Globally, the media market is maintaining stable growth in terms of investment in advertising space, but the updated outlook shows that the growth rate will flatten in 2025. Compared to 2024, 2025 is expected to see a 4.9% increase, half the rate of the previous year. Adjusted for the absence of the US election and the Olympics last year, the slowdown in growth is more modest, from 9% in 2024 to 6.2% in 2025. The data is based on market research by Magna, which estimates net advertising revenue for media owners based on analysis of financial reports, advertising tracking and data from local organisations and agencies.
Significant differences are evident between different media types or mediahouses. Traditional media operators are most affected by the absence of major events, economic uncertainty and expect a decline of more than 3%. TV advertising revenues are expected to fall by 5%, radioby 1% and print by 6%, while outdoor advertising (OOH) and cinemas are expected to grow by around 5%. These figures include non-linear advertising, typically online publisher revenues and digital TV content, which already account for 25% of total advertising revenues of traditional media houses globally and are growing at 15-30% annually, mitigating the decline of linear advertising formats.

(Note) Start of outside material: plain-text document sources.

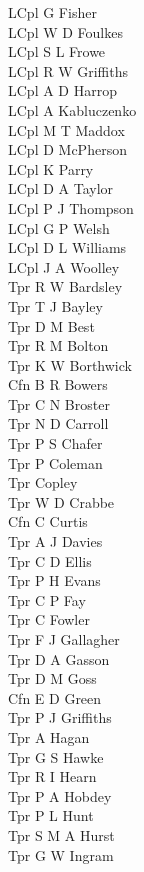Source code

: \begin{multicols}{3}
  LCpl G Fisher \\
  LCpl W D Foulkes \\
  LCpl S L Frowe \\
  LCpl R W Griffiths \\
  LCpl A D Harrop \\
  LCpl A Kabluczenko \\
  LCpl M T Maddox \\
  LCpl D McPherson \\
  LCpl K Parry \\
  LCpl D A Taylor \\
  LCpl P J Thompson \\
  LCpl G P Welsh \\
  LCpl D L Williams \\
  LCpl J A Woolley \\
  Tpr R W Bardsley \\
  Tpr T J Bayley \\
  Tpr D M Best \\
  Tpr R M Bolton \\
  Tpr K W Borthwick \\
  Cfn B R Bowers \\
  Tpr C N Broster \\
  Tpr N D Carroll \\
  Tpr P S Chafer \\
  Tpr P Coleman \\
  Tpr Copley \\
  Tpr W D Crabbe \\
  Cfn C Curtis \\
  Tpr A J Davies \\
  Tpr C D Ellis \\
  Tpr P H Evans \\
  Tpr C P Fay \\
  Tpr C Fowler \\
  Tpr F J Gallagher \\
  Tpr D A Gasson \\
  Tpr D M Goss \\
  Cfn E D Green \\
  Tpr P J Griffiths \\
  Tpr A Hagan \\
  Tpr G S Hawke \\
  Tpr R I Hearn \\
  Tpr P A Hobdey \\
  Tpr P L Hunt \\
  Tpr S M A Hurst \\
  Tpr G W Ingram \\

\end{multicols}
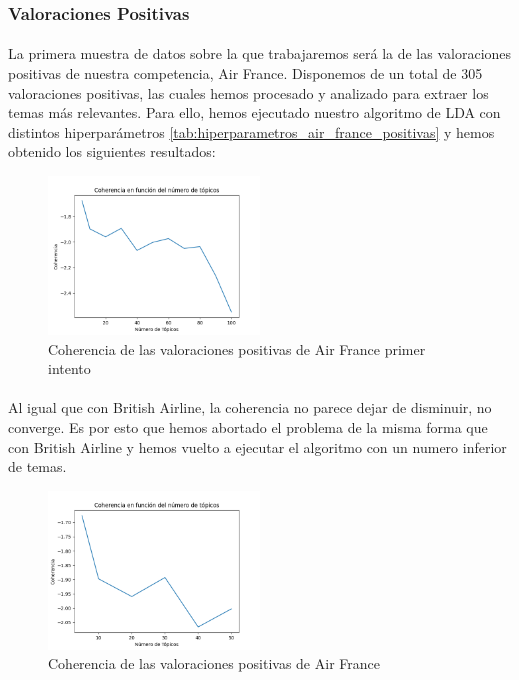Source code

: \documentclass{report}
\begin{document}
{{                \subsubsection*{Valoraciones Positivas}
                    \paragraph*{}{
                        La primera muestra de datos sobre la que trabajaremos será la de las valoraciones positivas de nuestra competencia, Air France.
                        Disponemos de un total de 305 valoraciones positivas, las cuales hemos procesado y analizado para extraer los temas más relevantes.
                        Para ello, hemos ejecutado nuestro algoritmo de LDA con distintos hiperparámetros \ref{tab:hiperparametros_air_france_positivas} y hemos obtenido los siguientes resultados:
                    }
                    \begin{figure}[H]
                        \centering
                        \includegraphics[width=0.5\textwidth]{./img/air_france_positivas1.png}
                        \caption{Coherencia de las valoraciones positivas de Air France primer intento}
                    \end{figure}
                    \paragraph*{}{
                        Al igual que con British Airline, la coherencia no parece dejar de disminuir, no converge.
                        Es por esto que hemos abortado el problema de la misma forma que con British Airline y hemos vuelto a ejecutar el algoritmo con un numero inferior de temas.
                    }
                    \begin{figure}[H]
                        \centering
                        \includegraphics[width=0.5\textwidth]{./img/air_france_positivas2.png}
                        \caption{Coherencia de las valoraciones positivas de Air France}
                    \end{figure}
}}
\end{document}
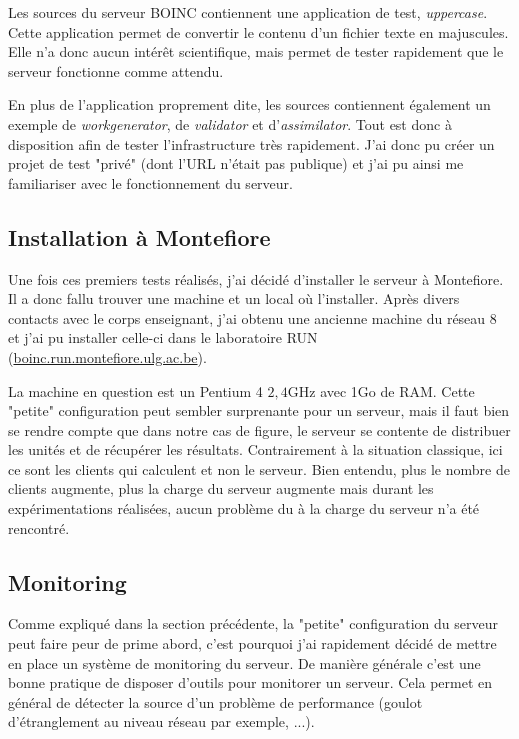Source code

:\documentclass[a4paper, 11pt]{report}
\begin{document}
Les sources du serveur \textsc{BOINC} contiennent une application de test, \textit{uppercase}. Cette application permet de convertir le contenu d'un fichier texte en majuscules. Elle n'a donc aucun intérêt scientifique, mais permet de tester rapidement que le serveur fonctionne comme attendu.

En plus de l'application proprement dite, les sources contiennent également un exemple de \textit{workgenerator}, de \textit{validator} et d'\textit{assimilator}. Tout est donc à disposition afin de tester l'infrastructure très rapidement. J'ai donc pu créer un projet de test "privé" (dont l'URL n'était pas publique) et j'ai pu ainsi me familiariser avec le fonctionnement du serveur.


\subsection{Installation à Montefiore}
Une fois ces premiers tests réalisés, j'ai décidé d'installer le serveur à Montefiore. Il a donc fallu trouver une machine et un local où l'installer. Après divers contacts avec le corps enseignant, j'ai obtenu une ancienne machine du réseau 8 et j'ai pu installer celle-ci dans le laboratoire RUN (\url{boinc.run.montefiore.ulg.ac.be}).

La machine en question est un Pentium 4 \@ $2,4$GHz avec 1Go de RAM. Cette "petite" configuration peut sembler surprenante pour un serveur, mais il faut bien se rendre compte que dans notre cas de figure, le serveur se contente de distribuer les unités et de récupérer les résultats. Contrairement à la situation classique, ici ce sont les clients qui calculent et non le serveur. Bien entendu, plus le nombre de clients augmente, plus la charge du serveur augmente mais durant les expérimentations réalisées, aucun problème du à la charge du serveur n'a été rencontré.

\subsection{Monitoring}
Comme expliqué dans la section précédente, la "petite" configuration du serveur peut faire peur de prime abord, c'est pourquoi j'ai rapidement décidé de mettre en place un système de monitoring du serveur. De manière générale c'est une bonne pratique de disposer d'outils pour monitorer un serveur. Cela permet en général de détecter la source d'un problème de performance (goulot d'étranglement au niveau réseau par exemple, ...).
\end{document}
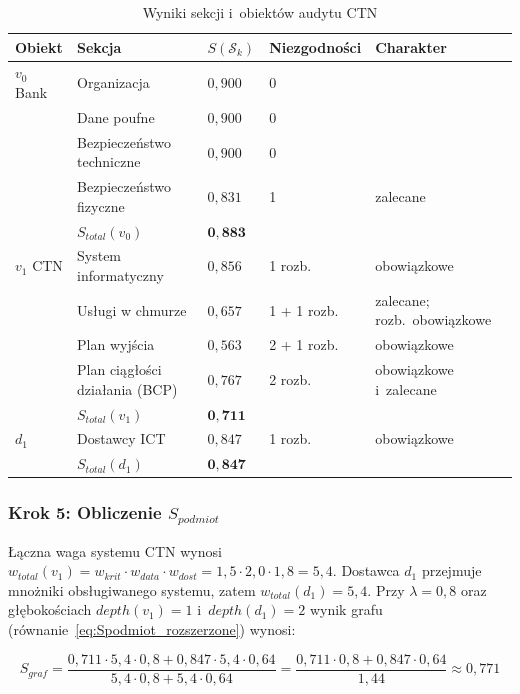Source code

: \begin{table}[H]
\centering
\caption{Wyniki sekcji i~obiektów audytu CTN}
\label{tab:wyniki-sekcji}
\renewcommand{\arraystretch}{1.4}
\begin{tabular}{p{1.6cm}p{5.2cm}p{1.8cm}p{2.2cm}p{2.4cm}}
\toprule
\textbf{Obiekt} & \textbf{Sekcja} & \textbf{$S(\mathcal{S}_k)$} & \textbf{Niezgodności} & \textbf{Charakter} \\
\midrule
$v_0$ Bank & Organizacja & $0{,}900$ & 0 & \\
 & Dane poufne & $0{,}900$ & 0 & \\
 & Bezpieczeństwo techniczne & $0{,}900$ & 0 & \\
 & Bezpieczeństwo fizyczne & $0{,}831$ & 1 & zalecane \\
 & \textbf{$S_{total}(v_0)$} & $\mathbf{0{,}883}$ & & \\
\midrule
$v_1$ CTN & System informatyczny & $0{,}856$ & 1 rozb. & obowiązkowe \\
 & Usługi w chmurze & $0{,}657$ & 1 + 1 rozb. & zalecane; rozb.\ obowiązkowe \\
 & Plan wyjścia & $0{,}563$ & 2 + 1 rozb. & obowiązkowe \\
 & Plan ciągłości działania (BCP) & $0{,}767$ & 2 rozb. & obowiązkowe i~zalecane \\
 & \textbf{$S_{total}(v_1)$} & $\mathbf{0{,}711}$ & & \\
\midrule
$d_1$ & Dostawcy ICT & $0{,}847$ & 1 rozb. & obowiązkowe \\
 & \textbf{$S_{total}(d_1)$} & $\mathbf{0{,}847}$ & & \\
\bottomrule
\end{tabular}
\end{table}

\subsubsection*{Krok 5: Obliczenie $S_{podmiot}$}

Łączna waga systemu CTN wynosi $w_{total}(v_1) = w_{krit} \cdot w_{data} \cdot w_{dost} = 1{,}5 \cdot 2{,}0 \cdot 1{,}8 = 5{,}4$. Dostawca $d_1$ przejmuje mnożniki obsługiwanego systemu, zatem $w_{total}(d_1) = 5{,}4$. Przy $\lambda = 0{,}8$ oraz głębokościach $depth(v_1) = 1$ i~$depth(d_1) = 2$ wynik grafu (równanie~\eqref{eq:Spodmiot_rozszerzone}) wynosi:

\[
S_{graf} = \frac{0{,}711 \cdot 5{,}4 \cdot 0{,}8 + 0{,}847 \cdot 5{,}4 \cdot 0{,}64}{5{,}4 \cdot 0{,}8 + 5{,}4 \cdot 0{,}64}
= \frac{0{,}711 \cdot 0{,}8 + 0{,}847 \cdot 0{,}64}{1{,}44} \approx 0{,}771
\]

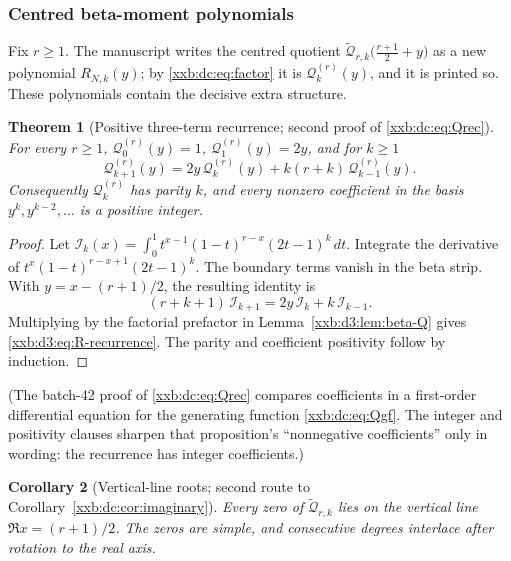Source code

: \documentclass[11pt,a4paper]{article}
\numberwithin{equation}{section}
\newtheorem{theorem}{Theorem}[section]
\newtheorem{corollary}[theorem]{Corollary}
\theoremstyle{definition}
\theoremstyle{remark}
\theoremstyle{plain}
\begin{document}
\subsubsection{Centred beta-moment polynomials}\label{xxb:d3:sec:centered}

Fix $r\geq1$.  The manuscript writes the centred quotient
$\widetilde{\mathcal Q}_{r,k}\bigl(\frac{r+1}2+y\bigr)$ as a new polynomial
$R_{N,k}(y)$; by \eqref{xxb:dc:eq:factor} it is $\mathcal Q_k^{(r)}(y)$,
and it is printed so.  These polynomials contain the decisive extra
structure.

\begin{theorem}[Positive three-term recurrence; second proof of \eqref{xxb:dc:eq:Qrec}]
\label{xxb:d3:thm:R-recurrence}
For every $r\geq1$, $\mathcal Q_0^{(r)}(y)=1$, $\mathcal Q_1^{(r)}(y)=2y$, and for
$k\geq1$
\begin{equation}
 \label{xxb:d3:eq:R-recurrence}
 \mathcal Q_{k+1}^{(r)}(y)=2y\,\mathcal Q_k^{(r)}(y)+k(r+k)\,\mathcal Q_{k-1}^{(r)}(y).
\end{equation}
Consequently $\mathcal Q_k^{(r)}$ has parity $k$, and every nonzero coefficient
in the basis $y^{k},y^{k-2},\ldots$ is a positive integer.
\end{theorem}

\begin{proof}
Let $\mathcal I_k(x)=\int_0^1t^{x-1}(1-t)^{r-x}(2t-1)^k\,dt$.
Integrate the derivative of $t^x(1-t)^{r-x+1}(2t-1)^k$.  The boundary terms
vanish in the beta strip.  With $y=x-(r+1)/2$, the resulting identity is
\[
 (r+k+1)\,\mathcal I_{k+1}=2y\,\mathcal I_k+k\,\mathcal I_{k-1}.
\]
Multiplying by the factorial prefactor in Lemma~\ref{xxb:d3:lem:beta-Q}
gives \eqref{xxb:d3:eq:R-recurrence}.  The parity and coefficient positivity
follow by induction.
\end{proof}

(The batch-42 proof of \eqref{xxb:dc:eq:Qrec} compares coefficients in a
first-order differential equation for the generating function
\eqref{xxb:dc:eq:Qgf}.  The integer and positivity clauses sharpen that
proposition's ``nonnegative coefficients'' only in wording: the recurrence has
integer coefficients.)

\begin{corollary}[Vertical-line roots; second route to Corollary~\ref{xxb:dc:cor:imaginary}]
\label{xxb:d3:cor:vertical-roots}
Every zero of $\widetilde{\mathcal Q}_{r,k}$ lies on the vertical line
$\Re x=(r+1)/2$.  The zeros are simple, and consecutive degrees interlace
after rotation to the real axis.
\end{corollary}
\end{document}
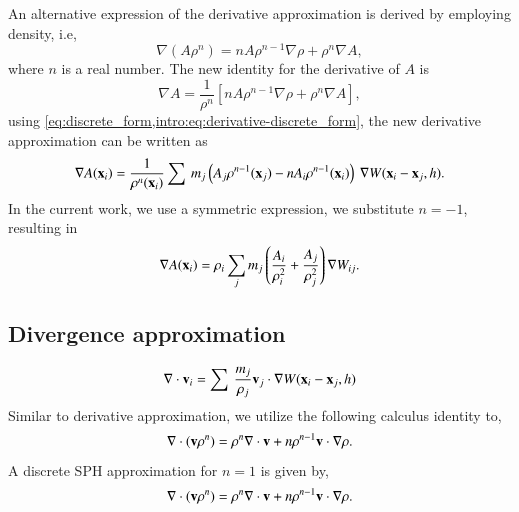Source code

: An alternative expression of the derivative approximation is derived by employing
density, i.e,
\begin{equation}
  \label{intro:eq:sph-continu-derivative-final}
  \nabla (A \rho^n) = n A \rho^{n - 1} \nabla \rho + \rho^n \nabla A,
\end{equation}
where $n$ is a real number. The new identity for the derivative of $A$ is
\begin{equation}
  \nabla A = \frac{1}{\rho^n} \left[ n A \rho^{n - 1} \nabla \rho + \rho^n \nabla A  \right],
\end{equation}
using \cref{eq:discrete_form,intro:eq:derivative-discrete_form}, the new
derivative approximation can be written as
\begin{equation}
  \label{intro:eq:derivative-discrete_form}
  \nabla A(\mathbf{x}_i) = \frac{1}{\rho^n(\mathbf{x}_i)} \sum\>
  m_j \left(A_j \rho^{n-1}(\mathbf{x}_j) - n A_i \rho^{n-1}(\mathbf{x}_i) \right)\> \nabla W(\mathbf{x}_i - \mathbf{x}_j, h).
\end{equation}
In the current work, we use a symmetric expression, we substitute $n=-1$, resulting in
\begin{equation}
  \nabla A(\mathbf{x}_i) = \rho_i \sum_{j} m_j \left(\frac{A_i}{\rho_i^2} + \frac{A_j}{\rho_j^2}\right) \nabla W_{ij}.
\end{equation}



\subsection{Divergence approximation}
\begin{equation}
  \label{intro:eq:discrete_derivative}
  \nabla \cdot \mathbf{v}_i = \sum\> \frac{m_j}{\rho_j} \mathbf{v}_j \cdot \nabla W(\mathbf{x}_i - \mathbf{x}_j, h)
\end{equation}
Similar to derivative approximation, we utilize the following calculus identity to,
\begin{equation}
  \label{intro:eq:sph-continu-div-intermediate}
  \nabla \cdot (\mathbf{v} \rho^n) = \rho^n \nabla \cdot \mathbf{v} + n  \rho^{n - 1} \mathbf{v} \cdot \nabla \rho.
\end{equation}
A discrete SPH approximation for $n=1$ is given by,
\begin{equation}
  \label{intro:eq:sph-continu-div-final}
  \nabla \cdot (\mathbf{v} \rho^n) = \rho^n \nabla \cdot \mathbf{v} + n  \rho^{n - 1} \mathbf{v} \cdot \nabla \rho.
\end{equation}



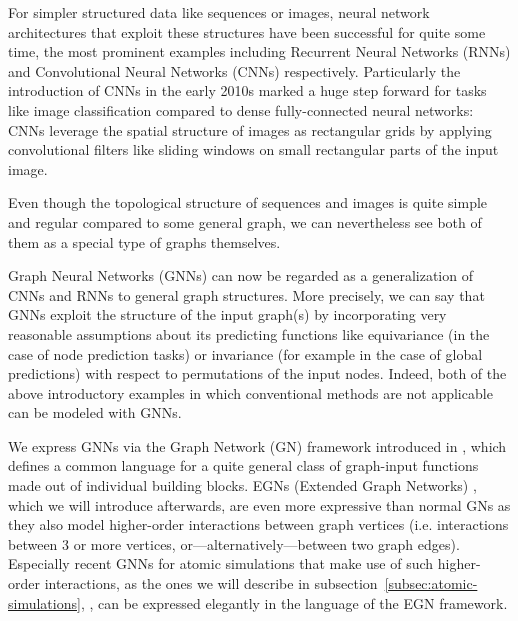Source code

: For simpler structured data like sequences or images, neural
network architectures that exploit these structures have been successful for quite some time, the 
most prominent examples including Recurrent Neural Networks (RNNs) and
Convolutional Neural Networks (CNNs) respectively. Particularly the introduction of CNNs 
in the early 2010s marked a huge step forward for tasks like image classification 
compared to dense fully-connected neural networks: CNNs leverage the spatial structure of
images as rectangular grids by applying convolutional filters like sliding windows on small
rectangular parts of the input image. 

Even though the topological structure of sequences and images is quite simple and regular
compared to some general graph, we can nevertheless see both of them as a special type of graphs themselves. 



Graph Neural 
Networks (GNNs) can now be regarded as a generalization of CNNs and RNNs to general graph structures.
More precisely, we can say that GNNs exploit the structure of the input graph(s) by incorporating very
reasonable assumptions about its predicting functions like equivariance (in the case of node prediction 
tasks) or invariance (for example in the case of global predictions) with respect to permutations of the 
input nodes. Indeed, both of the above introductory examples in which conventional methods are not applicable
can be modeled with GNNs.

We express GNNs via the Graph Network (GN) framework introduced in 
\cite{https://doi.org/10.48550/arxiv.1806.01261}, which defines
a common language for a quite general class of graph-input functions made out of 
individual building blocks. EGNs (Extended Graph Networks) \cite{https://doi.org/10.48550/arxiv.2203.09697}, which we will 
introduce afterwards, are even more expressive than normal 
GNs as they also model higher-order interactions between graph vertices (i.e. interactions 
between 3 or more vertices, or---alternatively---between two graph edges). Especially recent 
GNNs for atomic simulations that make use of such higher-order interactions, as the ones we will describe 
in subsection~\ref{subsec:atomic-simulations}, \cite*{DBLP:journals/corr/abs-2003-03123,https://doi.org/10.48550/arxiv.2106.08903}, 
can be expressed elegantly in the language of the EGN framework.


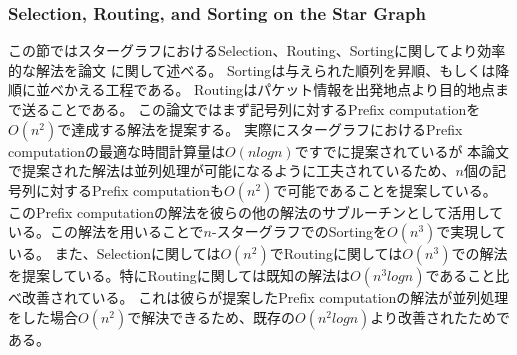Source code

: \documentclass[11pt,a4j]{jsarticle}
\theoremstyle{plain}
\begin{document}
\subsubsection{Selection, Routing, and Sorting on the Star Graph}
この節ではスターグラフにおけるSelection、Routing、Sortingに関してより効率的な解法を論文 \cite{star-routing}に関して述べる。\newline
Sortingは与えられた順列を昇順、もしくは降順に並べかえる工程である。\newline
Routingはパケット情報を出発地点より目的地点まで送ることである。\newline
この論文ではまず記号列に対するPrefix computationを$O(n^2)$で達成する解法を提案する。
実際にスターグラフにおけるPrefix computationの最適な時間計算量は$O(nlogn)$ですでに提案されている\cite{star-optimal-prefix-computation}が
本論文で提案された解法は並列処理が可能になるように工夫されているため、$n$個の記号列に対するPrefix computationも$O(n^2)$で可能であることを提案している。
このPrefix computationの解法を彼らの他の解法のサブルーチンとして活用している。この解法を用いることで$n$-スターグラフでのSortingを$O(n^3)$で実現している。
また、Selectionに関しては$O(n^2)$でRoutingに関しては$O(n^3)$での解法を提案している。特にRoutingに関しては既知の解法は$O(n^3logn)$であること比べ改善されている。
これは彼らが提案したPrefix computationの解法が並列処理をした場合$O(n^2)$で解決できるため、既存の$O(n^2logn)$より改善されたためである。
\end{document}
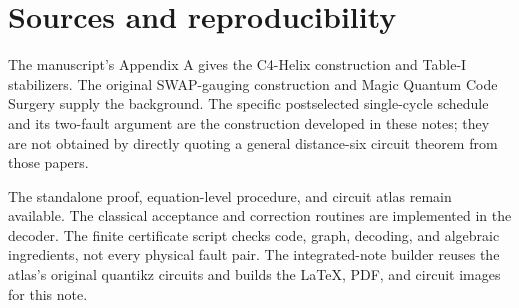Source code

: \documentclass[11pt]{article}
\begin{document}
\section{Sources and reproducibility}
The manuscript's Appendix A gives the C4-Helix construction and Table-I stabilizers. The original SWAP-gauging construction and Magic Quantum Code Surgery supply the background. The specific postselected single-cycle schedule and its two-fault argument are the construction developed in these notes; they are not obtained by directly quoting a general distance-six circuit theorem from those papers.

The standalone proof, equation-level procedure, and circuit atlas remain available. The classical acceptance and correction routines are implemented in the decoder. The finite certificate script checks code, graph, decoding, and algebraic ingredients, not every physical fault pair. The integrated-note builder reuses the atlas's original quantikz circuits and builds the LaTeX, PDF, and circuit images for this note.
\end{document}
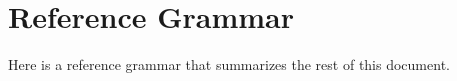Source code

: \chapter{Reference Grammar}
\label{cha:reference}

Here is a reference grammar that summarizes the rest of this document.
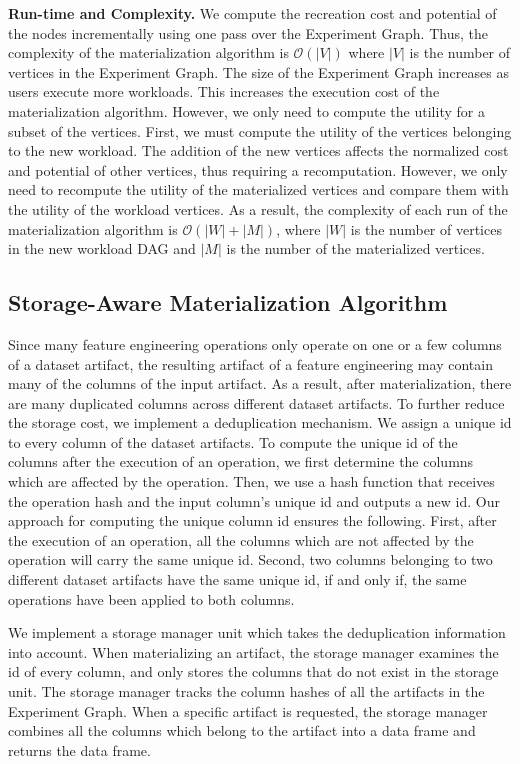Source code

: \textbf{Run-time and Complexity.}
We compute the recreation cost and potential of the nodes incrementally using one pass over the Experiment Graph.
Thus, the complexity of the materialization algorithm is $\mathcal{O}(|V|)$ where $|V|$ is the number of vertices in the Experiment Graph.
The size of the Experiment Graph increases as users execute more workloads.
This increases the execution cost of the materialization algorithm.
However, we only need to compute the utility for a subset of the vertices. 
First, we must compute the utility of the vertices belonging to the new workload.
The addition of the new vertices affects the normalized cost and potential of other vertices, thus requiring a recomputation.
However, we only need to recompute the utility of the materialized vertices and compare them with the utility of the workload vertices.
As a result, the complexity of each run of the materialization algorithm is $\mathcal{O}(|W| + |M|)$, where $|W|$ is the number of vertices in the new workload DAG and $|M|$ is the number of the materialized vertices.

\subsection{Storage-Aware Materialization Algorithm}
Since many feature engineering operations only operate on one or a few columns of a dataset artifact, the resulting artifact of a feature engineering may contain many of the columns of the input artifact.
As a result, after materialization, there are many duplicated columns across different dataset artifacts.
To further reduce the storage cost, we implement a deduplication mechanism.
We assign a unique id to every column of the dataset artifacts.
To compute the unique id of the columns after the execution of an operation, we first determine the columns which are affected by the operation.
Then, we use a hash function that receives the operation hash and the input column's unique id and outputs a new id.
Our approach for computing the unique column id ensures the following.
First, after the execution of an operation, all the columns which are not affected by the operation will carry the same unique id.
Second, two columns belonging to two different dataset artifacts have the same unique id, if and only if, the same operations have been applied to both columns.

We implement a storage manager unit which takes the deduplication information into account.
When materializing an artifact, the storage manager examines the id of every column, and only stores the columns that do not exist in the storage unit.
The storage manager tracks the column hashes of all the artifacts in the Experiment Graph.
When a specific artifact is requested, the storage manager combines all the columns which belong to the artifact into a data frame and returns the data frame.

As a result,pure digital players are contributing to overall market growth, with a projected growth of around 8%, driven primarily by the growing use of online, innovations in artificial intelligence, competition in e-commerce and retail media networks. Globally, this already accounts for nearly three-quarters of advertising revenues. Proportional differences are also evident here, with search and retail media advertising (e.g. Google, Amazon, Walmart) growing by 8% and remaining the largest pure online segment in terms of volume. Revenue from social media advertising (Meta, TikTok) will grow by 11%, while the short video category (YouTube, Twitch) is expected to grow by 7%.



The increase in online usage is the result of long-term organic growth factors such as the expansion of e-commerce and retail media networks, emerging markets or new regional opportunities. In times of uncertainty, it also reflects a greater focus on performance tactics and lower funnel activities, which are expected to be more elastic and measurable in driving short-term sales.
A separate chapter is streaming ad-enabled services, which continue to see rapid growth in reach, time spent and ad sales. Most global players offer more affordable ad-supported tariffs that are preferred by new users, and existing ones often switch to them. As a result, advertising on premium CTV services already accounts for 15% of global long-form video advertising revenues worldwide, and up to a quarter in mature markets.
The outlook for 2026 is more positive. The global advertising market will accelerate again as the economy is likely to stabilise and major events return, including the Winter Olympics, FIFA World Cup, US congressional elections, etc. Global advertising revenues are expected to grow at over 6% and exceed the one trillion dollar mark for the first time.